The reception, a Saturday evening event, took place at the MUSON Centre on the Island, and Daily Times was at Agidingbi, Ikeja, on the Mainland – two opposite ends of the city. I covered it with the Photo Editor, Sunday Tumo Ojelabi, and we were to file the story the same night for the Lagos-West edition of the next day’s paper – Sunday Times. The editor gave us his official red-and-white Peugeot saloon car to facilitate our movement, and I would say we delivered. The event had not ended when we left the MUSON centre at about midnight and went straight back to Agidingbi, Ikeja. I quickly wrote the story, and it made both the front page and an inside spread of the Sunday Times. Ms Duro Onabolu, UAC’s public relations advisor, then sent me a wonderful thank-you letter for the report. She said she did not even know that I was there until people drew her attention to the report.

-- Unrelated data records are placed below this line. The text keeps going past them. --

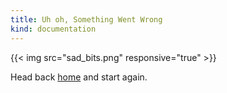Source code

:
 ```yaml
---
title: Uh oh, Something Went Wrong
kind: documentation
---
```


{{< img src="sad_bits.png" responsive="true" >}}

<p class="alert alert-error pull-left">
Head back <a href="https://docs.datadoghq.com/">home</a> and start again.
</p>
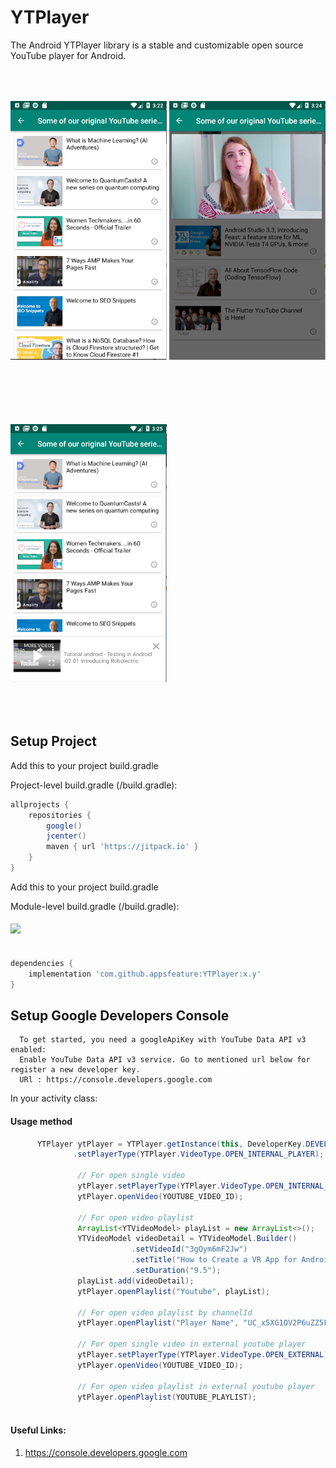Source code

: # YTPlayer 

The Android YTPlayer library is a stable and customizable open source YouTube player for Android. 


<p align="left">
  <img src="https://raw.githubusercontent.com/appsfeature/YTPlayer/master/screenshots/sample1.png" alt="Preview 1" width="250" vspace="50"/> 
  <img src="https://raw.githubusercontent.com/appsfeature/YTPlayer/master/screenshots/sample2.PNG" alt="Preview 2" width="250" vspace="50"/> 
  <img src="https://raw.githubusercontent.com/appsfeature/YTPlayer/master/screenshots/sample3.PNG" alt="Preview 3" width="250" vspace="50"/>
</p>
  
## Setup Project

Add this to your project build.gradle

Project-level build.gradle (<project>/build.gradle):

``` gradle 
allprojects {
    repositories {
        google()
        jcenter() 
        maven { url 'https://jitpack.io' } 
    }
}
```

Add this to your project build.gradle

Module-level build.gradle (<module>/build.gradle): 

#### [![](https://jitpack.io/v/appsfeature/YTPlayer.svg)](https://jitpack.io/#appsfeature/YTPlayer)
```gradle  

dependencies {
    implementation 'com.github.appsfeature:YTPlayer:x.y'
} 
```

## Setup Google Developers Console
```
  To get started, you need a googleApiKey with YouTube Data API v3 enabled:
  Enable YouTube Data API v3 service. Go to mentioned url below for register a new developer key.  
  URl : https://console.developers.google.com 
``` 

In your activity class:
#### Usage method
```java 
      YTPlayer ytPlayer = YTPlayer.getInstance(this, DeveloperKey.DEVELOPER_KEY)
              .setPlayerType(YTPlayer.VideoType.OPEN_INTERNAL_PLAYER);
              
               // For open single video
               ytPlayer.setPlayerType(YTPlayer.VideoType.OPEN_INTERNAL_PLAYER);
               ytPlayer.openVideo(YOUTUBE_VIDEO_ID);
               
               // For open video playlist
               ArrayList<YTVideoModel> playList = new ArrayList<>();
               YTVideoModel videoDetail = YTVideoModel.Builder()
                           .setVideoId("3gQym6mF2Jw")
                           .setTitle("How to Create a VR App for Android in 7 Minutes")
                           .setDuration("9.5");
               playList.add(videoDetail);
               ytPlayer.openPlaylist("Youtube", playList);
               
               // For open video playlist by channelId
               ytPlayer.openPlaylist("Player Name", "UC_x5XG1OV2P6uZZ5FSM9Ttw"); 

               // For open single video in external youtube player
               ytPlayer.setPlayerType(YTPlayer.VideoType.OPEN_EXTERNAL);
               ytPlayer.openVideo(YOUTUBE_VIDEO_ID);
                
               // For open video playlist in external youtube player
               ytPlayer.openPlaylist(YOUTUBE_PLAYLIST);
                                
```

#### Useful Links:
1. https://console.developers.google.com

During this period too, I was encouraged by the Editorial Page Editor to write editorial opinions, and I occasionally even drafted editorials. I remember one of my opinions then – a response to a story on “who is an African?” which was reviewed by the BBC. I also won the Chairman’s award as Staff of the month twice. I think, but am not quite sure now, that it was a N250 prize.
Most times then, at the end of the production of the second edition (Lagos-West edition) on Saturday nights, the editor would pack some of us in his car and we would go to the French Cultural Centre in Ikoyi to watch Lagbaja perform. When Mr. Peter Enahoro came as Sole Administrator of the Daily Times, he auditioned three of us to keep a personalised column in the Sunday Times. I was picked and so was born – Angela on Sunday, which he directly supervised.
For what I call my second missionary journey, it was during the tenure of the late Dr. Onukaba Adinoyi Ojo. As one of the journalists who left Nigeria on ‘exile’ during military rule, he lived in New York and worked at the United Nations. I had met him when I went to cover one of the UN Preparatory Committee Meetings on the establishment of the International Criminal Court, on the ticket of an NGO – the Constitutional Rights Project, CRP.
I was working at the Media Foundation for West Africa, in Accra, Ghana, when Onukaba was appointed as the Group Managing Director of the Daily Times. I had reached out to congratulate him, and he said ‘you must come back to the DTN, which I did, following my return from Accra, 3 months later. I rejoined the DTN as a member of the Editorial Board under the leadership of Segun Babatope. In fact, I was in the Editorial Board office when the planes hit the World Trade Centre towers on 9/11. From the Editorial Board, I was drafted to edit the Daily Times on Saturday, following the death of the editor. It was my second stint as Editor of a title, having edited the Sunday Post Express before I went to Ghana.
This was a most financially difficult time for the Daily Times Group, and it drastically impacted the production of the papers. Staff were owed salaries of as much as 18 months. We were eventually paid the areas following DTN’s privatisation by the Bureau of Public Enterprises, BPE. Shortly thereafter, I resigned from the organisation.
I would say that the pre-privatised Daily Times was part of the preparation for the height I achieved in journalism. A lot of my contacts till date were mostly people I met while at the DTN. My relationship with the DTN taught me resilience, versatility and resourcefulness. From a furniture exhibition, then, I would report for the Woman’s page, write news story, an OPED, and feature article. It also enhanced my ability to multi-task on the job.